Twenty states from West and Central Africa have agreed to establish a coastguard network to protect shipping in the sub-region.
The adoption of the Memorandum of Understanding was made at the 13th General Assembly of Ministers of Maritime Organization of West and Central Africa (MOWCA) in Dakar, Senegal, on July 30.
The MoU provides an institutional framework for suppressing piracy, armed robbery and other unlawful acts against ships and addressing illegal fishing, drug and weapon trafficking, illegal migration, oil theft, damage to gas pipelines and maritime accident response in the sub-region. It provides guidelines for coastal surveillance, presence in the exclusive economic zones of the sub-region and enforcement of international conventions, regulations and codes -- principally those of International Maritime Organization and the UN Convention on the Law of the Sea (UNCLOS). It has provisions on a "right of hot pursuit" in case of unlawful acts perpetrated against ships.
Organizationally, the sub-region has been divided into four coastguard zones, each comprising five states; with four coastguard centers in Dakar, Senegal; Abidjan, Cote D'Ivoire; Lagos, Nigeria; and Pointe Noire, Congo. The network has two principal coordinating centers in Accra, Ghana; and Luanda, Angola.

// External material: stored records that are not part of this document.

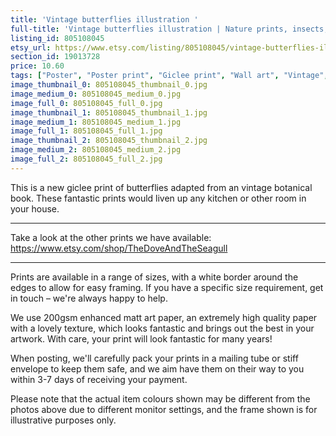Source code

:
 ```yaml
---
title: 'Vintage butterflies illustration '
full-title: 'Vintage butterflies illustration | Nature prints, insects, botany, wall art, room decor, botanical print | High quality giclee print'
listing_id: 805108045
etsy_url: https://www.etsy.com/listing/805108045/vintage-butterflies-illustration-nature?utm_source=site&utm_medium=api&utm_campaign=api
section_id: 19013728
price: 10.60
tags: ["Poster", "Poster print", "Giclee print", "Wall art", "Vintage", "Watercolour", "Nature", "Botanical art", "Wildlife", "Nature print", "Butterfly print", "Butterfly art"]
image_thumbnail_0: 805108045_thumbnail_0.jpg
image_medium_0: 805108045_medium_0.jpg
image_full_0: 805108045_full_0.jpg
image_thumbnail_1: 805108045_thumbnail_1.jpg
image_medium_1: 805108045_medium_1.jpg
image_full_1: 805108045_full_1.jpg
image_thumbnail_2: 805108045_thumbnail_2.jpg
image_medium_2: 805108045_medium_2.jpg
image_full_2: 805108045_full_2.jpg
---
```

This is a new giclee print of butterflies adapted from an vintage botanical book. These fantastic prints would liven up any kitchen or other room in your house. 

---

Take a look at the other prints we have available: https://www.etsy.com/shop/TheDoveAndTheSeagull

---

Prints are available in a range of sizes, with a white border around the edges to allow for easy framing. If you have a specific size requirement, get in touch – we&#39;re always happy to help.

We use 200gsm enhanced matt art paper, an extremely high quality paper with a lovely texture, which looks fantastic and brings out the best in your artwork. With care, your print will look fantastic for many years!

When posting, we&#39;ll carefully pack your prints in a mailing tube or stiff envelope to keep them safe, and we aim have them on their way to you within 3-7 days of receiving your payment.

Please note that the actual item colours shown may be different from the photos above due to different monitor settings, and the frame shown is for illustrative purposes only.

The MoU comes into force in any given coastguard zone three months after all the states of the zone have signed it. Eleven of the 20 coastal member States of MOWCA -- Cameroon, Cape Verde, Republic of Congo, Democratic Republic of Congo, Cote D'Ivoire, Gabon, Guinea, Guinea Bissau, Nigeria, Senegal and Togo -- immediately signed the MoU, while the other states supporting the MoU are expected to sign within the next few weeks, the IMO said.